NON-AMERICAN MISSIONARY

— Я прошу студентов отнестись ко мне как к самому обычному преподавателю: «У вас же есть спецкурсы о Канте, о Платоне, и, прослушав их, не обязательно становиться ни кантианцем, ни платоником. Также и цель этих моих лекций не в том, чтобы по их окончании вы крестились». Но я надеюсь, что, прослушав курс по Православию, две вещи студенты все-таки ощутят: во-первых, будет воспитан некоторый вкус, опыт размышлений на религиозные темы; и затем, встретившись с сектантскими проповедниками и книжками, они заметят, как все это примитивно. И второе — у них останется некое послевкусие: ощущение того, что Православие — сложная, серьезная, парадоксальная религия. Может быть, пройдут десятилетия, прежде чем студенты придут в Церковь, но у них будет хотя бы память о том, что Церковь — это пространство человеческой жизни.

Тот вывод, который я хотел бы запечатлеть в памяти людей,— это не те или иные какие-то конкретные мои слова, аргументы или цитаты. Мне бы хотелось, чтобы осталось какое-то общее ощущение того, что в религиозной области можно и нужно думать.

Это важно потому, что советские люди были воспитаны в убеждении, что религия и разум несовместимы. В советские времена из этой «несовместимости» делали вывод: «Я выбираю разум, и долой религию!». А сегодня маятник общественного вкуса качнулся в противоположную сторону, но стереотипы все равно остались, поэтому современное массовое сознание снова говорит: «Раз религия и разум несовместимы, я выбираю религию, и долой разум! Барабашки, залетайте!».

Надеюсь, что в университетских лекциях мне удается воздерживаться от агитационно-проповеднических интонаций.

- Вы допускаете шпаргалки на своих экзаменах?

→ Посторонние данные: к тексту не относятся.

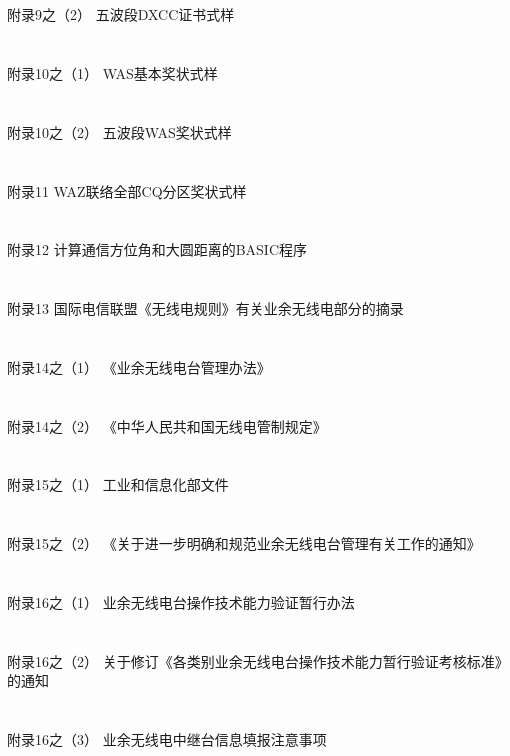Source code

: \documentclass[12pt,UTF8]{ctexbook}
\begin{document}
\section{}附录9之（2） 五波段DXCC证书式样
\section{}附录10之（1） WAS基本奖状式样
\section{}附录10之（2） 五波段WAS奖状式样
\section{}附录11 WAZ联络全部CQ分区奖状式样
\section{}附录12 计算通信方位角和大圆距离的BASIC程序
\section{}附录13 国际电信联盟《无线电规则》有关业余无线电部分的摘录
\section{}附录14之（1） 《业余无线电台管理办法》
\section{}附录14之（2） 《中华人民共和国无线电管制规定》
\section{}附录15之（1） 工业和信息化部文件
\section{}附录15之（2） 《关于进一步明确和规范业余无线电台管理有关工作的通知》
\section{}附录16之（1） 业余无线电台操作技术能力验证暂行办法
\section{}附录16之（2） 关于修订《各类别业余无线电台操作技术能力暂行验证考核标准》的通知
\section{}附录16之（3） 业余无线电中继台信息填报注意事项
\end{document}
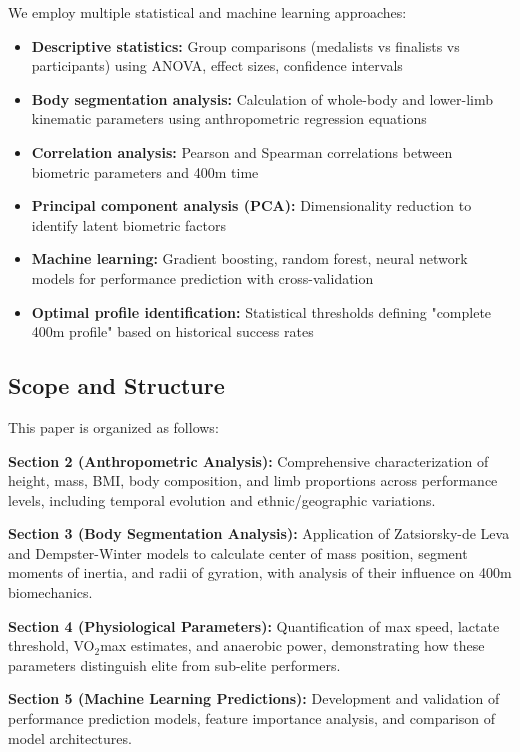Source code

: \documentclass[twocolumn,10pt]{article}
\begin{document}
We employ multiple statistical and machine learning approaches:
\begin{itemize}
    \item \textbf{Descriptive statistics:} Group comparisons (medalists vs finalists vs participants) using ANOVA, effect sizes, confidence intervals
    \item \textbf{Body segmentation analysis:} Calculation of whole-body and lower-limb kinematic parameters using anthropometric regression equations
    \item \textbf{Correlation analysis:} Pearson and Spearman correlations between biometric parameters and 400m time
    \item \textbf{Principal component analysis (PCA):} Dimensionality reduction to identify latent biometric factors
    \item \textbf{Machine learning:} Gradient boosting, random forest, neural network models for performance prediction with cross-validation
    \item \textbf{Optimal profile identification:} Statistical thresholds defining "complete 400m profile" based on historical success rates
\end{itemize}

\subsection{Scope and Structure}

This paper is organized as follows:

\textbf{Section 2 (Anthropometric Analysis):} Comprehensive characterization of height, mass, BMI, body composition, and limb proportions across performance levels, including temporal evolution and ethnic/geographic variations.

\textbf{Section 3 (Body Segmentation Analysis):} Application of Zatsiorsky-de Leva and Dempster-Winter models to calculate center of mass position, segment moments of inertia, and radii of gyration, with analysis of their influence on 400m biomechanics.

\textbf{Section 4 (Physiological Parameters):} Quantification of max speed, lactate threshold, VO$_2$max estimates, and anaerobic power, demonstrating how these parameters distinguish elite from sub-elite performers.

\textbf{Section 5 (Machine Learning Predictions):} Development and validation of performance prediction models, feature importance analysis, and comparison of model architectures.
\end{document}
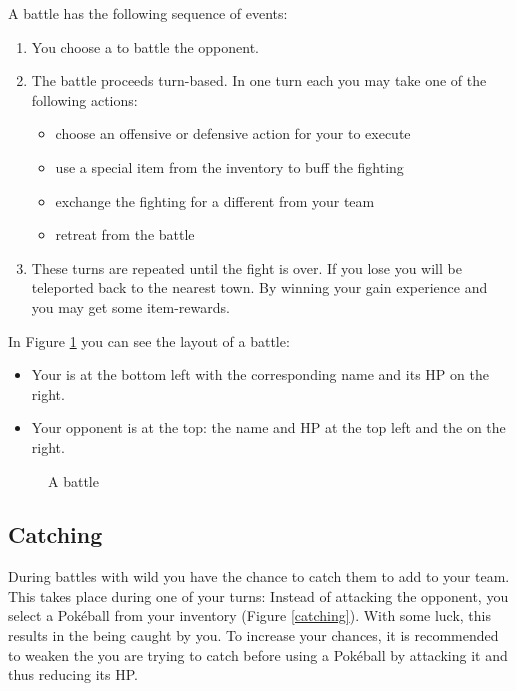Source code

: A battle has the following sequence of events:
\begin{enumerate}
\item You choose a \poke{} to battle the opponent.
\item The battle proceeds turn-based. In one turn each you may take one of the following actions:
\begin{itemize}
\item choose an offensive or defensive action for your \poke{} to execute
\item use a special item from the inventory to buff the fighting \poke{}
\item exchange the fighting \poke{} for a different \poke{} from your team
\item retreat from the battle
\end{itemize}
\item These turns are repeated until the fight is over. If you lose you will be teleported back to the nearest town. By winning your \poke{} gain experience and you may get some item-rewards.
\end{enumerate}

In Figure \ref{battle} you can see the layout of a battle:
\begin{itemize}
\item Your \poke{} is at the bottom left with the corresponding name and its HP on the right.
\item Your opponent is at the top: the name and HP at the top left and the \poke{} on the right.
\end{itemize}

\begin{figure}[!ht]
\begin{center}
{%
\setlength{\fboxsep}{2pt}%
\setlength{\fboxrule}{1pt}%
%
}%
\end{center}
\caption[A \pokeT{} battle]{A \poke{} battle}
\label{battle}
\end{figure}

\newpage

\subsection[Catching \pokeT{}]{Catching \poke{}}
During battles with wild \poke{} you have the chance to catch them to add to your team. This takes place during one of your turns: Instead of attacking the opponent, you select a Pokéball from your inventory (Figure \ref{catching}). With some luck, this results in the \poke{} being caught by you. To increase your chances, it is recommended to weaken the \poke{} you are trying to catch before using a Pokéball by attacking it and thus reducing its HP.

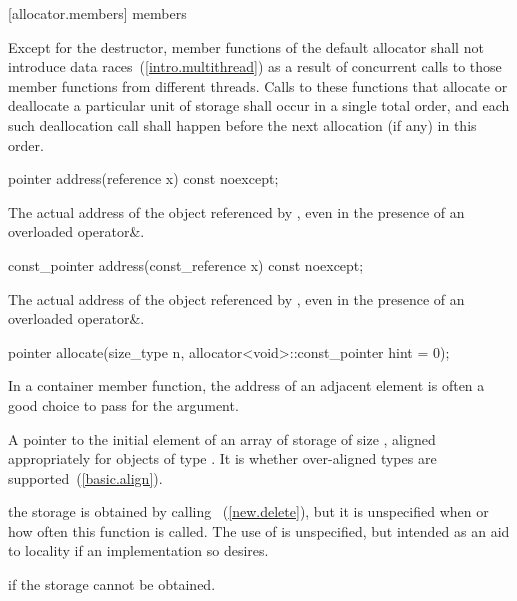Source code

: [allocator.members]{ members}

\pnum
Except for the destructor, member functions of the default allocator shall not introduce
data races~(\ref{intro.multithread}) as a result of concurrent calls to those member
functions from different threads. Calls to these functions that allocate or deallocate a
particular unit of storage shall occur in a single total order, and each such
deallocation call shall happen before the next allocation (if any) in this order.

\begin{itemdecl}
pointer address(reference x) const noexcept;
\end{itemdecl}

\begin{itemdescr}
\pnum
\returns
The actual address of the object referenced by , even in the presence of an
overloaded operator\&.
\end{itemdescr}

\begin{itemdecl}
const_pointer address(const_reference x) const noexcept;
\end{itemdecl}

\begin{itemdescr}
\pnum
\returns
The actual address of the object referenced by , even in the presence of an
overloaded operator\&.
\end{itemdescr}

\begin{itemdecl}
pointer allocate(size_type n, allocator<void>::const_pointer hint = 0);
\end{itemdecl}

\begin{itemdescr}
\pnum
\enternote In a container member function, the address of an adjacent
element is often a good choice to pass for the  argument. \exitnote

\pnum
\returns
A pointer to the initial element of an array of storage of size 
, aligned appropriately for objects of type .
It is  whether over-aligned types are
supported~(\ref{basic.align}).

\pnum
\note
the storage is obtained by calling ~(\ref{new.delete}), but it is unspecified when or how often this
function is called. The use of  is unspecified, but intended as an aid to
locality if an implementation so desires.

\pnum
\throws
{} if the storage cannot be obtained.
\end{itemdescr}

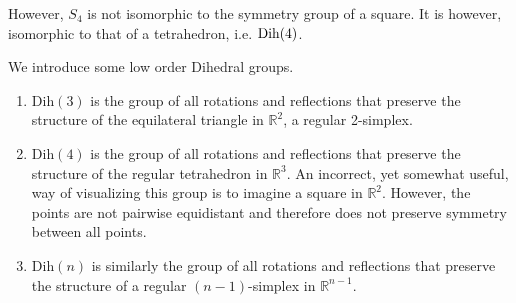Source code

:  However, $S_4$ is not isomorphic to the symmetry group of a square. It is however, isomorphic to that of a tetrahedron, i.e. $\operatorname{Dih}(4)$. 

  \begin{example}
    We introduce some low order Dihedral groups. 
    \begin{enumerate}
      \item Dih$(3)$ is the group of all rotations and reflections that preserve the structure of the equilateral triangle in $\mathbb{R}^2$, a regular 2-simplex. 
      \begin{center}
      \end{center}
      \item Dih$(4)$ is the group of all rotations and reflections that preserve the structure of the regular tetrahedron in $\mathbb{R}^{3}$. An incorrect, yet somewhat useful, way of visualizing this group is to imagine a square in $\mathbb{R}^{2}$. However, the points are not pairwise equidistant and therefore does not preserve symmetry between all points.
      \item Dih$(n)$ is similarly the group of all rotations and reflections that preserve the structure of a regular $(n-1)$-simplex in $\mathbb{R}^{n-1}$. 
    \end{enumerate}
  \end{example}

- Было время, я сомневался, можно ли ставить плохие оценки. Сначала было опасение: мол, если я поставлю заслуженную двойку или тройку, человек уйдет от меня с горьким осадком, и, вполне возможно, эту свою горечь он сохранит и в своем отношении к Церкви. Так что низкая оценка может оказаться антимиссионерским поступком. Мол, важнее, чтобы у студента осталось доброе впечатление студента от общения с православным миссионером. Потом понял, что это нечестно. На экзамене я - преподаватель, а не миссионер. С другой стороны, студенты сами очень быстро почувствуют фальшь. Получится, что я их пытаюсь подкупить отметками, как туземцев бусами, заманиваю их в Церковь «пятерками». В общем, я решил быть обычным преподавателем. Я не ставлю «автоматом» пятерки и не заигрываю со студентами Порой у меня и православные юноши получают двойки – если они надеются «выплыть» на общей богословской эрудиции...

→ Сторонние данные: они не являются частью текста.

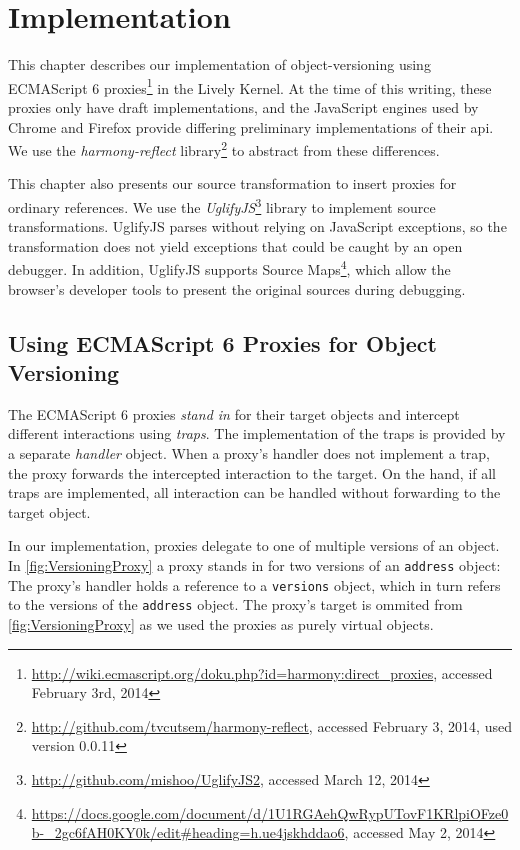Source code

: \section{Implementation} \label{chapter:IMPLEMENTATION}

This chapter describes our implementation of object-versioning using ECMAScript 6 proxies\footnote{\url{http://wiki.ecmascript.org/doku.php?id=harmony:direct_proxies}, accessed February 3rd, 2014} in the Lively Kernel.
At the time of this writing, these proxies only have draft implementations, and the JavaScript engines used by Chrome and Firefox provide differing preliminary implementations of their \ac{api}.
We use the \emph{harmony-reflect} library\footnote{\url{http://github.com/tvcutsem/harmony-reflect}, accessed February 3, 2014, used version 0.0.11} to abstract from these differences.

This chapter also presents our source transformation to insert proxies for ordinary references.
We use the \emph{UglifyJS}\footnote{\url{http://github.com/mishoo/UglifyJS2}, accessed March 12, 2014} library to implement source transformations.
UglifyJS parses without relying on JavaScript exceptions, so the transformation does not yield exceptions that could be caught by an open debugger.
In addition, UglifyJS supports Source Maps\footnote{\url{https://docs.google.com/document/d/1U1RGAehQwRypUTovF1KRlpiOFze0b-_2gc6fAH0KY0k/edit\#heading=h.ue4jskhddao6}, accessed May 2, 2014}, which allow the browser's developer tools to present the original sources during debugging.

\subsection{Using ECMAScript 6 Proxies for Object Versioning} \label{subsec:IMPLEMENTATION:1.2}

The ECMAScript 6 proxies \emph{stand in} for their target objects and intercept different interactions using \emph{traps}.
The implementation of the traps is provided by a separate \emph{handler} object.
When a proxy's handler does not implement a trap, the proxy forwards the intercepted interaction to the target.
On the hand, if all traps are implemented, all interaction can be handled without forwarding to the target object.

In our implementation, proxies delegate to one of multiple versions of an object.
In \autoref{fig:VersioningProxy} a proxy stands in for two versions of an \lstinline{address} object: The proxy's handler holds a reference to a \lstinline{versions} object, which in turn refers to the versions of the \lstinline{address} object.
The proxy's target is ommited from \autoref{fig:VersioningProxy} as we used the proxies as purely virtual objects.

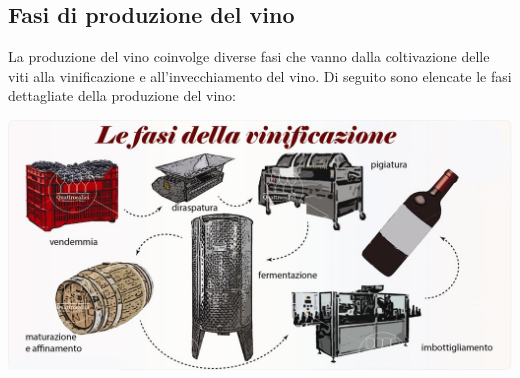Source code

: \documentclass[12pt, a4paper]{article}
\begin{document}
\subsection{Fasi di produzione del vino}
La produzione del vino coinvolge diverse fasi che vanno dalla coltivazione delle viti alla vinificazione e all'invecchiamento del vino. Di seguito sono elencate le fasi dettagliate della produzione del vino:
\begin{center}
    \includegraphics[width=\textwidth]{images/vinificazione-fasi-1.png}
\end{center}
\end{document}

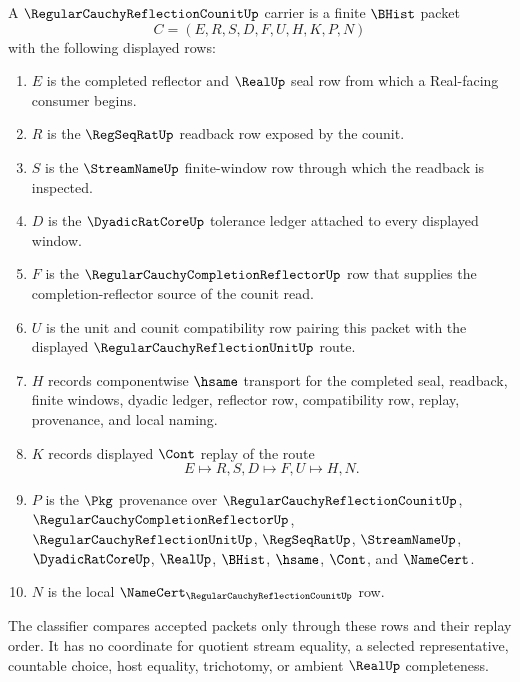 \begin{definition}
\label{def:regular-cauchy-reflection-counit-carrier}
A $\RegularCauchyReflectionCounitUp$ carrier is a finite $\BHist$ packet
$$
C=(E,R,S,D,F,U,H,K,P,N)
$$
with the following displayed rows:
\begin{enumerate}
\item $E$ is the completed reflector and $\RealUp$ seal row from which a Real-facing consumer begins.
\item $R$ is the $\RegSeqRatUp$ readback row exposed by the counit.
\item $S$ is the $\StreamNameUp$ finite-window row through which the readback is inspected.
\item $D$ is the $\DyadicRatCoreUp$ tolerance ledger attached to every displayed window.
\item $F$ is the $\RegularCauchyCompletionReflectorUp$ row that supplies the completion-reflector source of the counit read.
\item $U$ is the unit and counit compatibility row pairing this packet with the displayed $\RegularCauchyReflectionUnitUp$ route.
\item $H$ records componentwise $\hsame$ transport for the completed seal, readback, finite windows, dyadic ledger, reflector row, compatibility row, replay, provenance, and local naming.
\item $K$ records displayed $\Cont$ replay of the route
$$
E \longmapsto R,S,D \longmapsto F,U \longmapsto H,N .
$$
\item $P$ is the $\Pkg$ provenance over $\RegularCauchyReflectionCounitUp$, $\RegularCauchyCompletionReflectorUp$, $\RegularCauchyReflectionUnitUp$, $\RegSeqRatUp$, $\StreamNameUp$, $\DyadicRatCoreUp$, $\RealUp$, $\BHist$, $\hsame$, $\Cont$, and $\NameCert$.
\item $N$ is the local $\NameCert_{\RegularCauchyReflectionCounitUp}$ row.
\end{enumerate}
The classifier compares accepted packets only through these rows and their replay order. It has no coordinate for quotient stream equality, a selected representative, countable choice, host equality, trichotomy, or ambient $\RealUp$ completeness.
\end{definition}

Мой курс все же слишком авторский. Поэтому я разрешаю пользоваться и шпаргалками и конспектами, и книгами. Студентам это все мало помогает. Достаточно задать один-два вопроса и становится ясно: понимает человек, что говорит или нет.

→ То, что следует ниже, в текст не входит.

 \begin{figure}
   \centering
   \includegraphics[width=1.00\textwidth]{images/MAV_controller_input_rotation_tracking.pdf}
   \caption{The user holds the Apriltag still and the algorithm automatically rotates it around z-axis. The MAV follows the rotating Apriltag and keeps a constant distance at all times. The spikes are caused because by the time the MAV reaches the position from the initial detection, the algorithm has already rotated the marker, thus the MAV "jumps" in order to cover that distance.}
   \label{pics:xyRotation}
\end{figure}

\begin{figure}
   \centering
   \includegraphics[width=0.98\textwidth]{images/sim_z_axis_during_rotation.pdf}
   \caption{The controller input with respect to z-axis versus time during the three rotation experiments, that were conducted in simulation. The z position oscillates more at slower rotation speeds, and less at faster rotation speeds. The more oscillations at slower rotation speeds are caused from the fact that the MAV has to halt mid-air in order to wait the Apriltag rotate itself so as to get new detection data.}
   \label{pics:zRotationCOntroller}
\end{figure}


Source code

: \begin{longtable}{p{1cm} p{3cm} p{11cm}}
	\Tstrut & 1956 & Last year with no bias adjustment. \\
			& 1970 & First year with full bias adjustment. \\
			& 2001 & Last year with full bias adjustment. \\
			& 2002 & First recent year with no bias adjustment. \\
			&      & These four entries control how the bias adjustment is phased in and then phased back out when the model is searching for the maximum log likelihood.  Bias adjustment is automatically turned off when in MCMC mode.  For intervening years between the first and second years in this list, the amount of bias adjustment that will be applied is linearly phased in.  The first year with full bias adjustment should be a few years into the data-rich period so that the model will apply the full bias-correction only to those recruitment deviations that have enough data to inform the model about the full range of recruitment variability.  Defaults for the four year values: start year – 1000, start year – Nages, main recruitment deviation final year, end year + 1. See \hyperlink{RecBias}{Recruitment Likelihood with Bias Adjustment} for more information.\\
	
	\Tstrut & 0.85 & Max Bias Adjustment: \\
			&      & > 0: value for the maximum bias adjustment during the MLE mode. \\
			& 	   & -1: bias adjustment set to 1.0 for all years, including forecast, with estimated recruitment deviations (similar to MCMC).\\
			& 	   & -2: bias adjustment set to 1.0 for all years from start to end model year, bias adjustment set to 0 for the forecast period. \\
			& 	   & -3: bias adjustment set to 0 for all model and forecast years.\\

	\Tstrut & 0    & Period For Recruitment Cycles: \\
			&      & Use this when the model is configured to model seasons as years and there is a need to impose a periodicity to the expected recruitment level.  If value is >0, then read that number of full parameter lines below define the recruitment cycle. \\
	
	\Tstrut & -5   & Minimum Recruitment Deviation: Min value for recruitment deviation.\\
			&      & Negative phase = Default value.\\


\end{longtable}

- Часто ли вы встречаетесь с аудиторий, которой ваша лекция «до лампочки»?

- Почти всегда с этого начинается. Но чтобы привлечь к себе внимание студентов, я в ладоши не хлопаю. Зато могу ударить по самолюбию. Например, заявить, что в вашем тьмутараканском университете не так уж часто выступают московские профессора. Напомнить, что я самый избалованный лектор России, и на моих лекциях слушатели нередко стоят в проходах и сидят на ступеньках. И вообще считайте мою лекцию инспекцией из Москвы: «Что такое ваш университет? Это ПТУ, купившее вывеску университета, или действительно учебное заведение высшего класса? Я не собираюсь тратить силы на то, чтобы заставлять вас меня слушать. Коль вам скучно, извольте выйти вон. Но после этого не считайте себя людьми науки».

После такого вступления внимание всегда возрастает. Но при условии, если уже прошла часть лекции и хотя бы часть аудитории поняла, что здесь нечто иное, чем привычное им занудство или давление авторитетом. То есть этот аргумент работает только тогда, когда до него были предъявлены другие аргументы в пользу того, что наше общение стоит того, чтобы быть продолженным. Кстати, я с удивлением узнал, что в провинциальных университетах лектор, говорящий без бумажки, вообще воспринимается как чудо.